Pictures paired with source code
/---

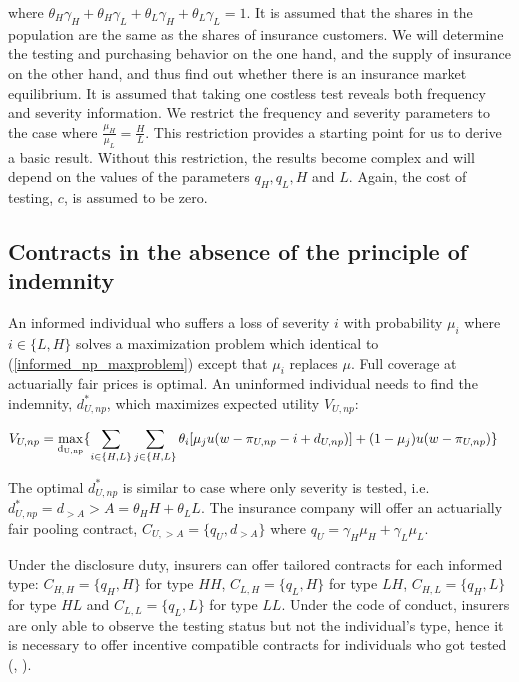 \documentclass[nonatbib,preprint,12pt]{elsarticle}
\theoremstyle{plain}
\theoremstyle{definition}
\theoremstyle{plain}
\theoremstyle{TheoremNum}
\theoremstyle{CorollaryNum}
\theoremstyle{PropositionNum}
\theoremstyle{TheoremNum}
\begin{document}
where $\theta_H \gamma_H + \theta_H \gamma_L + \theta_L \gamma_H + \theta_L \gamma_L = 1$. It is assumed that the shares in the population are the same as the shares of insurance customers. We will determine the testing and purchasing behavior on the one hand, and the supply of insurance on the other hand, and thus find out whether there is an insurance market equilibrium. It is assumed that taking one costless test reveals both frequency and severity information. We restrict the frequency and severity parameters to the case where $\frac{\mu_H}{\mu_L} = \frac{H}{L}$. This restriction provides a starting point for us to derive a basic result. Without this restriction, the results become complex and will depend on the values of the parameters $q_H, q_L, H$ and $L$. Again, the cost of testing, $c$, is assumed to be zero. 

\subsection{Contracts in the absence of the principle of indemnity}

\setcounter{theorem}{5}
\renewcommand{\thetheorem}{\arabic{theorem}}

An informed individual who suffers a loss of severity $i$ with probability $\mu_i$ where $i \in \{L,H\}$ solves a maximization problem which identical to (\ref{informed_np_maxproblem}) except that $\mu_i$ replaces $\mu$. Full coverage at actuarially fair prices is optimal. An uninformed individual needs to find the indemnity, $d_{U,np}^*$, which maximizes expected utility $V_{U,np}$:

\begin{align}
    V_{U,np} & = \underset{\rm d_{U,np}}{\rm max } \{\sum_{i \in \{H,L\}} \sum_{j \in \{H,L\}}\theta_i[\mu_j u(w-\pi_{U,np}-i+d_{U,np})] +(1-\mu_j)u(w-\pi_{U,np}) \}
\label{uninformed_np_maxproblem_freqsev}
\end{align}

The optimal $d_{U,np}^*$ is similar to case where only severity is tested, i.e. $d_{U,np}^* = d_{>A} > A = \theta_H H + \theta_L L$. The insurance company will offer an actuarially fair pooling contract, $C_{U,>A} = \{q_U, d_{>A}\}$ where $q_U = \gamma_H \mu_H + \gamma_L \mu_L$.

Under the disclosure duty, insurers can offer tailored contracts for each informed type: $C_{H,H} = \{q_H, H\}$ for type $HH$, $C_{L,H} = \{q_L, H\}$ for type $LH$, $C_{H,L} = \{q_H, L\}$ for type $HL$ and $C_{L,L} = \{q_L, L\}$ for type $LL$. Under the code of conduct, insurers are only able to observe the testing status but not the individual's type, hence it is necessary to offer incentive compatible contracts for individuals who got tested (\citeauthor{rothschild1978equilibrium}, \citeyear{rothschild1978equilibrium}). 
\end{document}
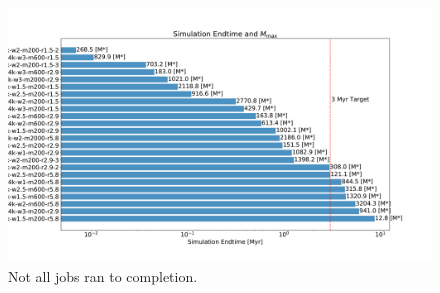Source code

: \documentclass[preprint1]{aastex}
\numberwithin{equation}{section}
\begin{document}
\begin{figure}
    \centering
    \includegraphics{JobProgress}
    \caption{Not all jobs ran to completion. }
    \label{fig:JobProgress}
\end{figure}
\end{document}

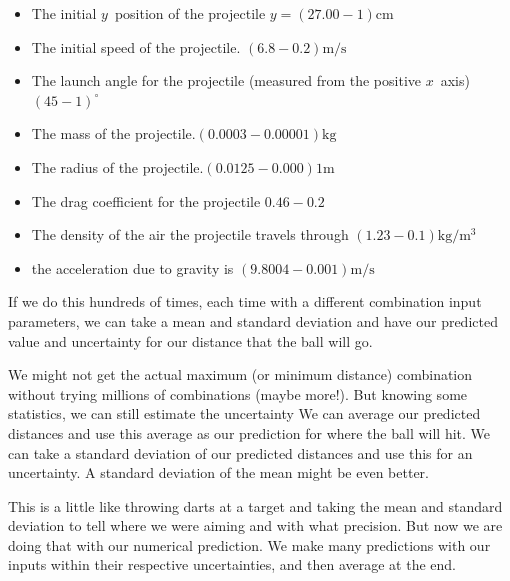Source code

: \documentclass[twoside,11pt,ShortChapTitles]{BYUTextbook}
\begin{document}
\begin{itemize}
\item {\small The initial }$y${\small \ position of the projectile }$%
y=\left( 27.00-1\right) \text{cm}$

\item {\small The initial speed of the projectile. }$\left( 6.8-0.2\right)
\text{m}/\text{s}$

\item {\small The launch angle for the projectile (measured from the
positive }$x${\small \ axis) }$\left( 45-1\right)^\circ$

\item {\small The mass of the projectile.}$\left( 0.0003-0.00001\right)
\text{kg}$

\item {\small The radius of the projectile.}$\left( 0.0125-0.000\right) 1%
\text{m}$

\item {\small The drag coefficient for the projectile }$0.46-0.2$

\item {\small The density of the air the projectile travels through }$\left(
1.23-0.1\right) \text{kg}/\text{m}^{3}$

\item {\small the acceleration due to gravity is }$\left(
9.8004-0.001\right) \text{m}/\text{s}$
\end{itemize}

If we do this hundreds of times, each time with a different combination
input parameters, we can take a mean and standard deviation and have our
predicted value and uncertainty for our distance that the ball will go.

We might not get the actual maximum (or minimum distance) combination
without trying millions of combinations (maybe more!). But knowing some
statistics, we can still estimate the uncertainty We can average our
predicted distances and use this average as our prediction for where the
ball will hit. We can take a standard deviation of our predicted distances
and use this for an uncertainty. A standard deviation of the mean might be
even better.

This is a little like throwing darts at a target and taking the mean and
standard deviation to tell where we were aiming and with what precision. But
now we are doing that with our numerical prediction. We make many
predictions with our inputs within their respective uncertainties, and then
average at the end.
\end{document}
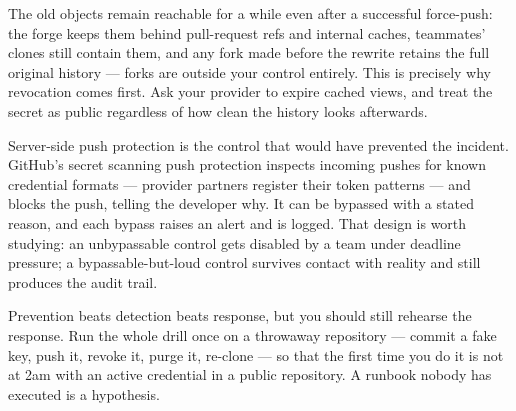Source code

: \begin{secwarn}
The old objects remain reachable for a while even after a successful force-push: the forge keeps them behind pull-request refs and internal caches, teammates' clones still contain them, and any fork made before the rewrite retains the full original history --- forks are outside your control entirely. This is precisely why revocation comes first. Ask your provider to expire cached views, and treat the secret as public regardless of how clean the history looks afterwards.
\end{secwarn}

\begin{prodtip}
Server-side push protection is the control that would have prevented the incident. GitHub's secret scanning push protection inspects incoming pushes for known credential formats --- provider partners register their token patterns --- and blocks the push, telling the developer why. It can be bypassed with a stated reason, and each bypass raises an alert and is logged. That design is worth studying: an unbypassable control gets disabled by a team under deadline pressure; a bypassable-but-loud control survives contact with reality and still produces the audit trail.
\end{prodtip}

\begin{reliability}
Prevention beats detection beats response, but you should still rehearse the response. Run the whole drill once on a throwaway repository --- commit a fake key, push it, revoke it, purge it, re-clone --- so that the first time you do it is not at 2am with an active credential in a public repository. A runbook nobody has executed is a hypothesis.
\end{reliability}

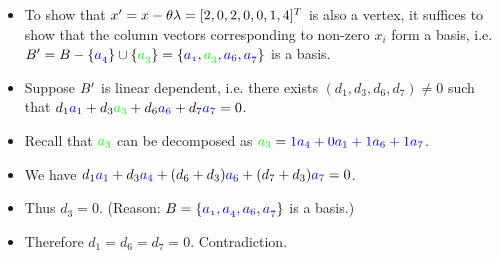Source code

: \documentclass[mathserif]{beamer}
\begin{document}
{ \begin{small}
 \begin{itemize}
  \item To show that  $\mathnormal{x'=x - \theta \lambda} = [ 2,0,2,0,0,1,4]^T$ is also a vertex, it suffices to show that  the column vectors corresponding to non-zero $x_i$ form a basis, i.e. $\mathnormal{B' = B-\{\textcolor{blue}{a_4}\}\cup \{\textcolor{green}{a_3}\} =\{ \textcolor{blue}{a_1}, \textcolor{green}{a_3}, \textcolor{blue}{ a_6}, \textcolor{blue}{a_7} \}}$ is a basis. 
    \item Suppose $\mathnormal{B}'$ is linear dependent, i.e. there exists $(d_1, d_3, d_6, d_7) \neq {0}$ such that $d_1   \textcolor{blue}{\mathnormal{a}_1} + d_3    \textcolor{green}{\mathnormal{a}_3} +  d_6   \textcolor{blue}{\mathnormal{a}_6} +  d_7   \textcolor{blue}{\mathnormal{a}_7}  = 0$.
  \item Recall that   $\textcolor{green}{\mathnormal{a}_3}$ can be decomposed as $\textcolor{green}{\mathnormal{a}_3}  = \textcolor{blue}{1 \mathnormal{a}_{4} + 0 \mathnormal{a}_{1} + 1 \mathnormal{a}_{6} + 1 \mathnormal{a}_{7}}$. 
  \item We have $d_1   \textcolor{blue}{\mathnormal{a}_1} +  d_3 \textcolor{blue}{\mathnormal{a}_{4} }+ (d_6 + d_3)  \textcolor{blue}{\mathnormal{a}_6} +  (d_7 + d_3)  \textcolor{blue}{\mathnormal{a}_7}  = 0$.
  \item Thus $d_3 = 0$. (Reason: $\mathnormal{ B =  \{ \textcolor{blue}{a_1, a_4, a_6, a_7}\}}$ is  a basis.)
  \item Therefore $d_1= d_6 = d_7 =0$. Contradiction. 
 \end{itemize}
\end{small}
}
\end{document}
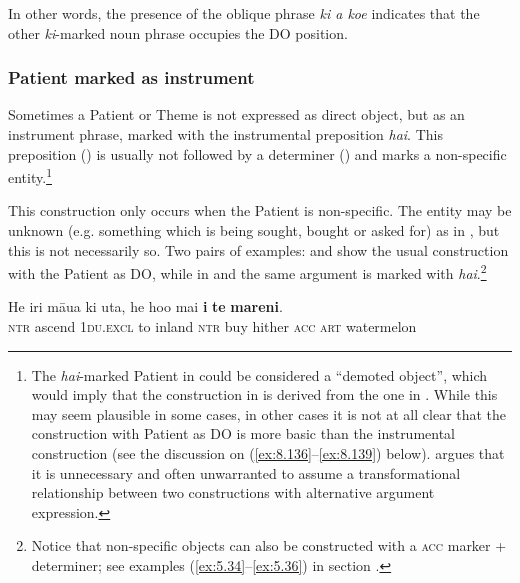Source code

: In other words, the presence of the oblique phrase \textit{ki a koe} indicates that the other \textit{ki}{}-marked noun phrase occupies the DO position.
\subsubsection[Patient marked as instrument]{Patient marked as instrument}\label{sec:8.6.4.3}
Sometimes a Patient or Theme is not expressed as direct object, but as an instrument phrase, marked with the instrumental preposition \textit{hai}. This preposition () is usually not followed by a determiner () and marks a non-specific entity.\footnote{\label{fn:438}The \textit{hai}{}-marked Patient in  could be considered a “demoted object”, which would imply that the construction in  is derived from the one in . While this may seem plausible in some cases, in other cases it is not at all clear that the construction with Patient as DO is more basic than the instrumental construction (see the discussion on (\ref{ex:8.136}–\ref{ex:8.139}) below). \citet{Goldberg1995} argues that it is unnecessary and often unwarranted to assume a transformational relationship between two constructions with alternative argument expression.} 

This construction only occurs when the Patient is non-specific. The entity may be unknown (e.g. something which is being sought, bought or asked for) as in , but this is not necessarily so. Two pairs of examples:  and  show the usual construction with the Patient as DO, while in  and  the same argument is marked with \textit{hai}.\footnote{\label{fn:439}Notice that non-specific objects can also be constructed with a \textsc{acc} marker + determiner; see examples (\ref{ex:5.34}–\ref{ex:5.36}) in section .}

\ea\label{ex:8.130}
\gll He iri māua ki {\ꞌ}uta, he ho{\ꞌ}o mai \textbf{i} \textbf{te} \textbf{mareni}. \\
\textsc{ntr} ascend \textsc{1du.excl} to inland \textsc{ntr} buy hither \textsc{acc} \textsc{art} watermelon \\

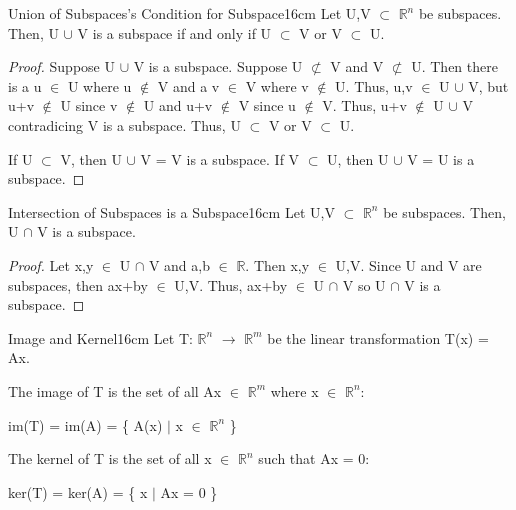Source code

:     \vspace{0.5cm}



    \begin{wtheorem}{Union of Subspaces's Condition for Subspace}{16cm}
        Let U,V $\subset$ $\mathbb{R}^n$ be subspaces.
        Then, U $\cup$ V is a subspace if and only if
        U $\subset$ V or V $\subset$ U.
    \end{wtheorem}

    \begin{proof}
        Suppose U $\cup$ V is a subspace.
        Suppose U $\not \subset$ V and V $\not \subset$ U.
        Then there is a u $\in$ U where u $\not \in$ V
        and a v $\in$ V where v $\not \in$ U.
        Thus, u,v $\in$ U $\cup$ V, but u+v $\not \in$ U since
        v $\not \in$ U and u+v $\not \in$ V since u $\not \in$ V.
        Thus, u+v $\not \in$ U $\cup$ V contradicing V is a subspace.
        Thus, U $\subset$ V or V $\subset$ U.

        \vspace{0.2cm}

        If U $\subset$ V, then U $\cup$ V = V is a subspace.
        If V $\subset$ U, then U $\cup$ V = U is a subspace. 
    \end{proof}

    \vspace{0.5cm}



    \begin{wtheorem}{Intersection of Subspaces is a Subspace}{16cm}
        Let U,V $\subset$ $\mathbb{R}^n$ be subspaces.
        Then, U $\cap$ V is a subspace.
    \end{wtheorem}

    \begin{proof}
        Let x,y $\in$ U $\cap$ V and a,b $\in$ $\mathbb{R}$.
        Then x,y $\in$ U,V.
        Since U and V are subspaces, then ax+by $\in$ U,V.
        Thus, ax+by $\in$ U $\cap$ V so U $\cap$ V is a subspace.
    \end{proof}

    \vspace{0.5cm}

    \begin{definition}{Image and Kernel}{16cm}
        Let T: $\mathbb{R}^n$ $\rightarrow$ $\mathbb{R}^m$
        be the linear transformation T(x) = Ax.

        The {\color{lblue} image} of T is the set of all Ax $\in$ $\mathbb{R}^m$
        where x $\in$ $\mathbb{R}^n$:

        \hspace{0.5cm}
        im(T) = im(A) = \{ A(x) $|$ x $\in$ $\mathbb{R}^n$ \}

        The {\color{lblue} kernel} of T is the set of all x $\in$ $\mathbb{R}^n$
        such that Ax = 0:

        \hspace{0.5cm}
        ker(T) = ker(A) = \{ x $|$ Ax = 0 \}
    \end{definition}

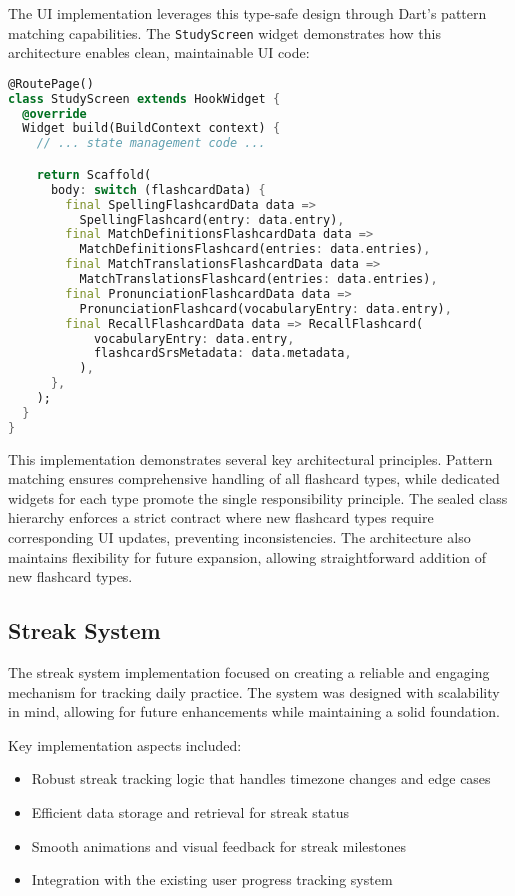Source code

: The UI implementation leverages this type-safe design through Dart's pattern matching capabilities. The \texttt{StudyScreen} widget demonstrates how this architecture enables clean, maintainable UI code:

\begin{lstlisting}[language=Dart, caption={StudyScreen widget with pattern matching}, label=lst:study-screen]
@RoutePage()
class StudyScreen extends HookWidget {
  @override
  Widget build(BuildContext context) {
    // ... state management code ...

    return Scaffold(
      body: switch (flashcardData) {
        final SpellingFlashcardData data =>
          SpellingFlashcard(entry: data.entry),
        final MatchDefinitionsFlashcardData data =>
          MatchDefinitionsFlashcard(entries: data.entries),
        final MatchTranslationsFlashcardData data =>
          MatchTranslationsFlashcard(entries: data.entries),
        final PronunciationFlashcardData data =>
          PronunciationFlashcard(vocabularyEntry: data.entry),
        final RecallFlashcardData data => RecallFlashcard(
            vocabularyEntry: data.entry,
            flashcardSrsMetadata: data.metadata,
          ),
      },
    );
  }
}
\end{lstlisting}

This implementation demonstrates several key architectural principles. Pattern matching ensures comprehensive handling of all flashcard types, while dedicated widgets for each type promote the single responsibility principle. The sealed class hierarchy enforces a strict contract where new flashcard types require corresponding UI updates, preventing inconsistencies. The architecture also maintains flexibility for future expansion, allowing straightforward addition of new flashcard types.

\subsection{Streak System}

The streak system implementation focused on creating a reliable and engaging mechanism for tracking daily practice. The system was designed with scalability in mind, allowing for future enhancements while maintaining a solid foundation.

Key implementation aspects included:
\begin{itemize}
    \item Robust streak tracking logic that handles timezone changes and edge cases
    \item Efficient data storage and retrieval for streak status
    \item Smooth animations and visual feedback for streak milestones
    \item Integration with the existing user progress tracking system
\end{itemize}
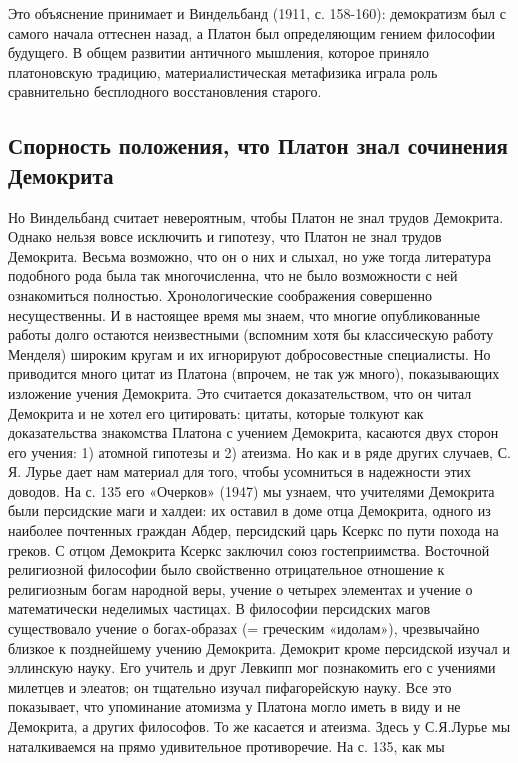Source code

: Это объяснение принимает и Виндельбанд (1911, с. 158-160): демократизм
был с самого начала оттеснен назад, а Платон был определяющим гением
философии будущего. В общем развитии античного мышления, которое
приняло платоновскую традицию, материалистическая метафизика играла
роль сравнительно бесплодного восстановления старого.

\subsection{Спорность положения, что Платон знал сочинения Демокрита}

Но Виндельбанд считает невероятным, чтобы Платон не знал трудов
Демокрита. Однако нельзя вовсе исключить и гипотезу, что Платон не
знал трудов Демокрита. Весьма возможно, что он о них и слыхал, но уже
тогда литература подобного рода была так многочисленна, что не было
возможности с ней ознакомиться полностью. Хронологические соображения
совершенно несущественны. И в настоящее время мы знаем, что многие
опубликованные работы долго остаются неизвестными (вспомним хотя бы
классическую работу Менделя) широким кругам и их игнорируют
добросовестные специалисты. Но приводится много цитат из Платона
(впрочем, не так уж много), показывающих изложение учения Демокрита.
Это считается доказательством, что он читал Демокрита и не хотел его
цитировать: цитаты, которые толкуют как доказательства знакомства
Платона с учением Демокрита, касаются двух сторон его учения: 1)
атомной гипотезы и 2) атеизма. Но как и в ряде других случаев, С. Я.
Лурье дает нам материал для того, чтобы усомниться в надежности этих
доводов. На с. 135 его «Очерков» (1947) мы узнаем, что учителями
Демокрита были персидские маги и халдеи: их оставил в доме отца
Демокрита, одного из наиболее почтенных граждан Абдер, персидский царь
Ксеркс по пути похода на греков. С отцом Демокрита Ксеркс заключил
союз гостеприимства. Восточной религиозной философии было свойственно
отрицательное отношение к религиозным богам народной веры, учение о
четырех элементах и учение о математически неделимых частицах. В
философии персидских магов существовало учение о богах-образах (=
греческим «идолам»), чрезвычайно близкое к позднейшему учению
Демокрита. Демокрит кроме персидской изучал и эллинскую науку. Его
учитель и друг Левкипп мог познакомить его с учениями милетцев и
элеатов; он тщательно изучал пифагорейскую науку. Все это показывает,
что упоминание атомизма у Платона могло иметь в виду и не Демокрита, а
других философов. То же касается и атеизма. Здесь у С.Я.Лурье мы
наталкиваемся на прямо удивительное противоречие. На с. 135, как мы
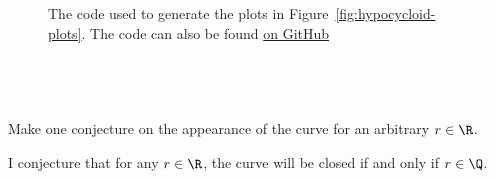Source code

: \documentclass[a4paper]{article}
\begin{document}
\begin{figure}[hbtp]
	\centering
	\inputminted{python}{./code/generate_plots.py}
	\caption{The code used to generate the plots in Figure~\ref{fig:hypocycloid-plots}. The code can also be found \href{https://github.com/DoctorDalek1963/uni/blob/fe244f6880c7df0d801d426ca7ef9149b585ec2f/first-year/MA144-Methods-of-Mathematical-Modelling-2/Ass 1/code/generate_plots.py}{on GitHub}}
\end{figure}

\subsection{~} %

\begin{questionbody}
Make one conjecture on the appearance of the curve for an arbitrary $r \in \R$.
\end{questionbody}

I conjecture that for any $r \in \R$, the curve will be closed if and only if $r \in \Q$.
\end{document}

\---

Exercise prompt: Check the entries above for the word "wtheorem" and copy every line where it turns up.

Solution for this exercise:
    \begin{wtheorem}{Union of Subspaces's Condition for Subspace}{16cm}
    \end{wtheorem}
    \begin{wtheorem}{Intersection of Subspaces is a Subspace}{16cm}
    \end{wtheorem}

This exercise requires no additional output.